On 06/03/2013 09:22 AM, Sebastian Pop wrote:
> Hi,
>
> I see that we call hasScalarDependency over every instruction in a region, and
> that iterates over all the uses of the instruction.  Here is the code of that
> function, with a nice "dirty hack" comment in it:
>
> bool ScopDetection::hasScalarDependency(Instruction &Inst,
>                                          Region &RefRegion) const {
>    for (Instruction::use_iterator UI = Inst.use_begin(), UE = Inst.use_end();
>         UI != UE; ++UI)
>      if (Instruction *Use = dyn_cast<Instruction>(*UI))
>        if (!RefRegion.contains(Use->getParent())) {
>          // DirtyHack 1: PHINode user outside the Scop is not allow, if this
>          // PHINode is induction variable, the scalar to array transform may
>          // break it and introduce a non-indvar PHINode, which is not allow in
>          // Scop.
>          // This can be fix by:
>          // Introduce a IndependentBlockPrepare pass, which translate all
>          // PHINodes not in Scop to array.
>          // The IndependentBlockPrepare pass can also split the entry block of
>          // the function to hold the alloca instruction created by scalar to
>          // array.  and split the exit block of the Scop so the new create load
>          // instruction for escape users will not break other Scops.
>          if (isa<PHINode>(Use))
>            return true;
>        }
>
>    return false;
> }
>
> My question is how do we remove all this code: it is very expensive!

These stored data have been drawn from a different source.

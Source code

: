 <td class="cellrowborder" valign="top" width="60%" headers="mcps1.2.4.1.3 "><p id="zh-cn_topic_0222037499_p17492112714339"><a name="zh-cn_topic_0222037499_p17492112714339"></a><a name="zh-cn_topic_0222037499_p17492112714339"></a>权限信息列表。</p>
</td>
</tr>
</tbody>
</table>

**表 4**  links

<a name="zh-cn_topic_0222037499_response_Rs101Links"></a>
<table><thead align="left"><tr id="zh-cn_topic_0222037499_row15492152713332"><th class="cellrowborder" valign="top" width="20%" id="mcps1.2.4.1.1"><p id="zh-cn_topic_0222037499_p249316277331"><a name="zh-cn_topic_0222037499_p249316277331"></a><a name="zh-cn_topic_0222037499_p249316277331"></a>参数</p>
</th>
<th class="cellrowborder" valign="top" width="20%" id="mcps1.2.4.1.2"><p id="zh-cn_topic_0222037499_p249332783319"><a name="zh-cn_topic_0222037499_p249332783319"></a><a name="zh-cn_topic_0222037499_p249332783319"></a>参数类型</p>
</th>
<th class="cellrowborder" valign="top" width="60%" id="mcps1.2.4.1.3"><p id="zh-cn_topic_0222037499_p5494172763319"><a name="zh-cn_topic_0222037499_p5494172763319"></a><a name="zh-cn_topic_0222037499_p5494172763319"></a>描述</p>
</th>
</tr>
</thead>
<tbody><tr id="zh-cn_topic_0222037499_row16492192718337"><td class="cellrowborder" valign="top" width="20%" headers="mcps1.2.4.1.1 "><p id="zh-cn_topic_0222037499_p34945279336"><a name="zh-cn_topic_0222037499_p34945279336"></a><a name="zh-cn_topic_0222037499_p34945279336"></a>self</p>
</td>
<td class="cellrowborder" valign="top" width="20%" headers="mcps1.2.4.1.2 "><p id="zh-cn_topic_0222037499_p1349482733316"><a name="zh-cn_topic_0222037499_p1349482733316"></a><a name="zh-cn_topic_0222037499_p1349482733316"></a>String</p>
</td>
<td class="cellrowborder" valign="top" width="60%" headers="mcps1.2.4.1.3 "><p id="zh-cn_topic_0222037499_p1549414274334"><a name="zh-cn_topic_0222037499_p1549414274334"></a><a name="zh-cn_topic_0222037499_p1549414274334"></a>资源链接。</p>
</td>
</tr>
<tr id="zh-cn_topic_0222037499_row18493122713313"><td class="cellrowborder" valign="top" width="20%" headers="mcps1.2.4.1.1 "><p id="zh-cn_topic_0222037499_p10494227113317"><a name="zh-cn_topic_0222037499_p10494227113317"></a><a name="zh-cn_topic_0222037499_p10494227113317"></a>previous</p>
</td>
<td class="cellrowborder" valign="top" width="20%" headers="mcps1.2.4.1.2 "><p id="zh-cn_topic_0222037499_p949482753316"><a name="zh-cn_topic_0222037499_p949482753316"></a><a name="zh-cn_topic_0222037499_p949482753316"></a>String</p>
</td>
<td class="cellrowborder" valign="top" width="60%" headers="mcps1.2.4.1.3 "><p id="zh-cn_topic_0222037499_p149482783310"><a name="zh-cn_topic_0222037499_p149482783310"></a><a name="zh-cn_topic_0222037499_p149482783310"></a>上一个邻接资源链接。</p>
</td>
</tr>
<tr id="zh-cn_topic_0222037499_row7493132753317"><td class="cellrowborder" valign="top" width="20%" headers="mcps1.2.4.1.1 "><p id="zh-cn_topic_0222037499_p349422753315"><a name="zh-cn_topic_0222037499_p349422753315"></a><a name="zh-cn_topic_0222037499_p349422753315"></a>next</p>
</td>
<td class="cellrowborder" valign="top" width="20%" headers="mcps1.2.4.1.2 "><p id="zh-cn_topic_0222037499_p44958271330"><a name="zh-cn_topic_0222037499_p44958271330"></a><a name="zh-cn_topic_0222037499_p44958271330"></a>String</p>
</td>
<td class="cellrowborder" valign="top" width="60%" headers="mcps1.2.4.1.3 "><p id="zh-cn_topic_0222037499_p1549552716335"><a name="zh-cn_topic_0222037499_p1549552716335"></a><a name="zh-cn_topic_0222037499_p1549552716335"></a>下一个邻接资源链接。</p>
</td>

I just checked and there is no test case in the polly test cases that 
would fail if we remove this function. However, I was able to create a 
test case that is similar to the description in the comment.

 From a first view I do not really see why PHI nodes need to be handled 
in a special way. In fact, when removing this function as well as the
two asserts in the IndependentBlocks pass, the attached test case is 
correctly code generated. I can see that there may be some problems with 
invalidating later scops when translating out of SSA, but I do not see 
how this is specific to PHI nodes. So from my point of view, I would
be OK with removing this code (and add the relevant test cases to ensure 
we do the right thing) given such a patch passes the LLVM test suite 
without regressions.

However, maybe ether has some more insights. I remember he was the one 
adding this code in, but I don't remember the exact reasoning behind this.

Cheers,
Tobi
-------------- next part --------------
target datalayout = "e-p:64:64:64-i1:8:8-i8:8:8-i16:16:16-i32:32:32-i64:64:64-f32:32:32-f64:64:64-v64:64:64-v128:128:128-a0:0:64-s0:64:64-f80:128:128"
target triple = "x86_64-unknown-linux-gnu"

define void @f(i64* %A, i64 %N, i64 %M) nounwind {
entry:
  fence seq_cst
  br label %for.i

for.i:
  %indvar = phi i64 [ 0, %entry ], [ %indvar.next, %for.i ]
  %scevgep = getelementptr i64* %A, i64 %indvar
  store i64 %indvar, i64* %scevgep
  %indvar.next = add nsw i64 %indvar, 1
  %exitcond = icmp eq i64 %indvar.next, %N
  br i1 %exitcond, label %next, label %for.i

next:
  fence seq_cst
  br label %for.j

for.j:
  %indvar.j = phi i64 [ %indvar, %next ], [ %indvar.j.next, %for.j ]
  %scevgep.j = getelementptr i64* %A, i64 %indvar.j
  store i64 %indvar.j, i64* %scevgep.j
  fence seq_cst
  %indvar.j.next = add nsw i64 %indvar.j, 1
  %exitcond.j = icmp eq i64 %indvar.j.next, %M
  br i1 %exitcond.j, label %return, label %for.j

return:
  fence seq_cst
  ret void
}